Is the Air Force unconstitutional? Sounds like a stupid question. But if you’ve been listening to the Senate hearings to consider the nomination of Judge Amy Coney Barrett to the Supreme Court, you would have reason to think otherwise.
Barrett has been proud to claim the mantle of originalism, popularized by her mentor Antonin Scalia. In her words, originalism means that the constitution’s meaning does not change over time. It retains the “public meaning” it had when it was drafted in the 18th century. “The text is text,” she said in her testimony, “and I understand it to have the meaning that it had at the time people ratified it. It does not change over time, and it is not up to me to update it.” According to Barrett, “The law stays the same” even if it was written two centuries ago.
The benefit of this method, according to Barrett, is that it keeps judges from infusing law with their own preferences. “A judge must apply the law as it is written, not as she wishes it were.”
The constitution is written at a level of generality that demands interpretation.
This simplistic view of what judges do is as misleading as it is common. How often have we heard that “judges should apply the law not make the law”? But the nature of legal texts is that they are static and have to be applied in new contexts.
There has never been a difficult constitutional question in our history that could be decided by the text alone. The constitution is written at a level of generality that demands interpretation.
Does the “liberty” protected by the Fourteenth Amendment include the right to have access to birth control pills? Judges have to decide, even if the text is not clear and such pills did not exist at the time of the drafting.
Does “freedom of speech” include the freedom to publish on the internet? Judges have to decide, even if the text is not clear and not a person alive in 1789 could have imagined HTML code.
Even easy questions demand interpretation.
Take, for example, the Air Force. The Constitution, in Article I, gives Congress the ability “to raise and support armies” and “ to provide and maintain a Navy.” No where does the constitution give the Congress the power to create an air force — which is not surprising since the Wright brothers did not invent the airplane for another century.

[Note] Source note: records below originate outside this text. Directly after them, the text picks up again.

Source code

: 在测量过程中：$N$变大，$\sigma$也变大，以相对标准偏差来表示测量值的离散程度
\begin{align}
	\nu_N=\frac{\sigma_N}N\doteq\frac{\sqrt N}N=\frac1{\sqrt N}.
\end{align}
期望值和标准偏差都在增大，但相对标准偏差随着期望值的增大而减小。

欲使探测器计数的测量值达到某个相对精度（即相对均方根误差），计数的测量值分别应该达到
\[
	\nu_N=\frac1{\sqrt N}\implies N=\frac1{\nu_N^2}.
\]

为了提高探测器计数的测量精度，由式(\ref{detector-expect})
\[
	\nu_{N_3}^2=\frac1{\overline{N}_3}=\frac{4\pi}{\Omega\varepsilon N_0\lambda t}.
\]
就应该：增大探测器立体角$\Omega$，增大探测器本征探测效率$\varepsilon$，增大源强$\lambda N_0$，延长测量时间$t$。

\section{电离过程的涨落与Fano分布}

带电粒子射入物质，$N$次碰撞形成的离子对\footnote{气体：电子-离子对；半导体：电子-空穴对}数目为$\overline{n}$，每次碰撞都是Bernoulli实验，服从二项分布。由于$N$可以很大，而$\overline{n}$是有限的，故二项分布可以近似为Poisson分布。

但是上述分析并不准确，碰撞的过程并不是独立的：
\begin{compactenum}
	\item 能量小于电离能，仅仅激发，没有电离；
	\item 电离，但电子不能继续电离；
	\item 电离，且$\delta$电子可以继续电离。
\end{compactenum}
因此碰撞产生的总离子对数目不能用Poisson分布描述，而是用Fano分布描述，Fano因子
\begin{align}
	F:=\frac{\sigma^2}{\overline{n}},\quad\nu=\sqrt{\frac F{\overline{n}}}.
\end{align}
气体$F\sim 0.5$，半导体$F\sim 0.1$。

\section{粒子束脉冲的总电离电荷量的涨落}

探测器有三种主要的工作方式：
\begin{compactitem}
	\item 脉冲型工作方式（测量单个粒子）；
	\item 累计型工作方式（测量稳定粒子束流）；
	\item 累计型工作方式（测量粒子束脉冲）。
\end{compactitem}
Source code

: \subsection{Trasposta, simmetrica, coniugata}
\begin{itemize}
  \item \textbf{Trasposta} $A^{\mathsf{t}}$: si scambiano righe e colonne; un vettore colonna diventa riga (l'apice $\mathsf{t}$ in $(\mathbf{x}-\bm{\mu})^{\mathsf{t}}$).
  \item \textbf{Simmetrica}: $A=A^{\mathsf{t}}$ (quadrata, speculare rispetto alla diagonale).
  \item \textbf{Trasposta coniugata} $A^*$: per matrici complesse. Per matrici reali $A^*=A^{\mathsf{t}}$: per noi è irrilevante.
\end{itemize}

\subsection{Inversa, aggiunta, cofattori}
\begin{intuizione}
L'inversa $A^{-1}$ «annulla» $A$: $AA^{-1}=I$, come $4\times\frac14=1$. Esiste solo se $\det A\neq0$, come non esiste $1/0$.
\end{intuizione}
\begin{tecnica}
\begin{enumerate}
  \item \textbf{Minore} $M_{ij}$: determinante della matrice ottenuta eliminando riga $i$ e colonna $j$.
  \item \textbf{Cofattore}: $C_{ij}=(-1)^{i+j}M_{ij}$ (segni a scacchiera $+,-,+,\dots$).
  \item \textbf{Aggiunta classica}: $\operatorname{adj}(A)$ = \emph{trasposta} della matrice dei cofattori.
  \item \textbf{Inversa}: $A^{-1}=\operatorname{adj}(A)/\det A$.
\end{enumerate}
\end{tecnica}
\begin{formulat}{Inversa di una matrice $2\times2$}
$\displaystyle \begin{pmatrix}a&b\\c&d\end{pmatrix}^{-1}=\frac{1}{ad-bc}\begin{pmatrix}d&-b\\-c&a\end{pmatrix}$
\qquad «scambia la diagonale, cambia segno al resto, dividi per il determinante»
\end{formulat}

Does the absence of explicit authority for creating an air force mean that the U.S. Air Force is unconstitutional? The “original public meaning” of Article I would not have included any thought of airplanes. And if the “text is text” and “the law stays the same” and “does not change over time” then Congress’s creation of the Air Force in 1947 was beyond its authority.
But of course, no one thinks this. The Constitution as drafted in 1787 authorized Congress to create a military force to the full extent of what was possible at the time. One can either say that Congress’s authority should be interpreted in light of the principle that the grant of power should be interpreted as broadly today as it was then, or one can say that “armies” and “navy” should be interpreted to include implicitly an air force. Either method leaves the explicit text behind, but is more loyal to the document than a strict interpretation would be.
When a judge says that those are the only tools available, then they are either patronizing those listening or misleading them.
The air force question is an easy question. But it requires interpretation. It requires judges to be honest that the text and the “original meaning” is incomplete at best. Even easy questions cannot be answered with those tools alone.
When a judge says that those are the only tools available, then they are either patronizing those listening or misleading them. All too often, this kind of simplistic description of what judges do is a way to hiding one’s political views and predispositions behind a patina of judicial restraint.
If you think the Air Force is constitutional, then the text is not always the text. And you should be honest about that.